Data excerpts:
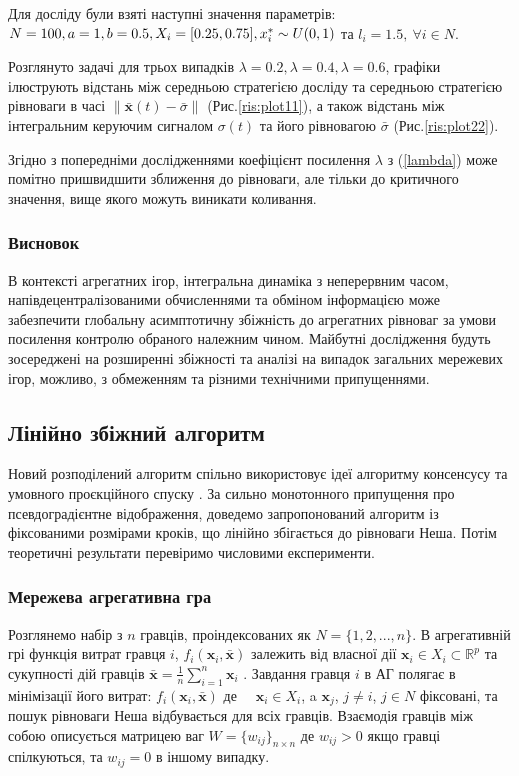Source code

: \documentclass[a4paper]{article}
\begin{document}
Для досліду були взяті наступні значення параметрів: $N=100, a=1,\\ b=0.5, X_i=[0.25, 0.75], x_i^* \sim U(0,1)$ та $l_i = 1.5, ~\forall i\in N$.

Розглянуто задачі для трьох випадків $\lambda=0.2, \lambda=0.4, \lambda=0.6$, графіки ілюструють відстань між середньою стратегією досліду та середньою стратегією рівноваги в часі $\|\mathbf{\bar{x}}(t) - \bar{\sigma}\|$ (Рис.\ref{ris:plot11}), а також відстань між інтегральним керуючим сигналом $\sigma(t)$ та його рівновагою $\bar{\sigma}$ (Рис.\ref{ris:plot22}).

Згідно з попередніми дослідженнями коефіцієнт посилення $\lambda$ з (\ref{lambda}) може помітно пришвидшити зближення до рівноваги, але тільки до критичного значення, вище якого можуть виникати коливання.
\subsubsection*{Висновок}
В контексті агрегатних ігор, інтегральна динаміка з неперервним часом, напівдецентралізованими обчисленнями та обміном інформацією може забезпечити глобальну асимптотичну збіжність до агрегатних рівноваг за умови посилення контролю обраного належним чином. Майбутні дослідження будуть зосереджені на розширенні збіжності та аналізі на випадок загальних мережевих ігор, можливо, з обмеженням та різними технічними припущеннями.

\clearpage
\subsection{Лінійно збіжний алгоритм \cite{Article2}}
Новий розподілений алгоритм спільно використовує ідеї алгоритму консенсусу та умовного проєкційного спуску \cite{Cite1}. За сильно монотонного припущення про псевдоградієнтне відображення, доведемо запропонований алгоритм із фіксованими розмірами кроків, що лінійно збігається до рівноваги Неша. Потім теоретичні результати перевіримо числовими експерименти.

\subsubsection*{Мережева агрегативна гра}
Розглянемо набір з $n$ гравців, проіндексованих як $N = \{1, 2, ... , n\}$.
В агрегативній грі функція витрат гравця $i$, $f_i (\mathbf{x}_i
, \mathbf{\bar{x}})$ залежить від власної дії $\mathbf{x}_i \in X_i \subset \mathbb{R}^p$ та сукупності дій гравців $\mathbf{\bar{x}} = \frac{1}{n} \sum_{i=1}^{n} \mathbf{x}_i$ . Завдання гравця $i$ в АГ полягає в мінімізації його витрат: $f_i (\mathbf{x}_i, \mathbf{\bar{x}})$ де $\quad\mathbf{x}_i \in X_i$, a $ \mathbf{x}_j$, $j \neq i$, $j \in N$ фіксовані, та пошук рівноваги Неша відбувається для всіх гравців.
Взаємодія гравців між собою описується матрицею ваг $W = \{w_{ij}\}_{n\times n}$ де $w_{ij} > 0$ якщо гравці спілкуються, та $w_{ij} = 0$ в іншому випадку.
\end{document}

Task brief: Search the records for the string "гравця" and, wherever a line contains it, please copy that line.

Final answer:
В агрегативній грі функція витрат гравця $i$, $f_i (\mathbf{x}_i
, \mathbf{\bar{x}})$ залежить від власної дії $\mathbf{x}_i \in X_i \subset \mathbb{R}^p$ та сукупності дій гравців $\mathbf{\bar{x}} = \frac{1}{n} \sum_{i=1}^{n} \mathbf{x}_i$ . Завдання гравця $i$ в АГ полягає в мінімізації його витрат: $f_i (\mathbf{x}_i, \mathbf{\bar{x}})$ де $\quad\mathbf{x}_i \in X_i$, a $ \mathbf{x}_j$, $j \neq i$, $j \in N$ фіксовані, та пошук рівноваги Неша відбувається для всіх гравців.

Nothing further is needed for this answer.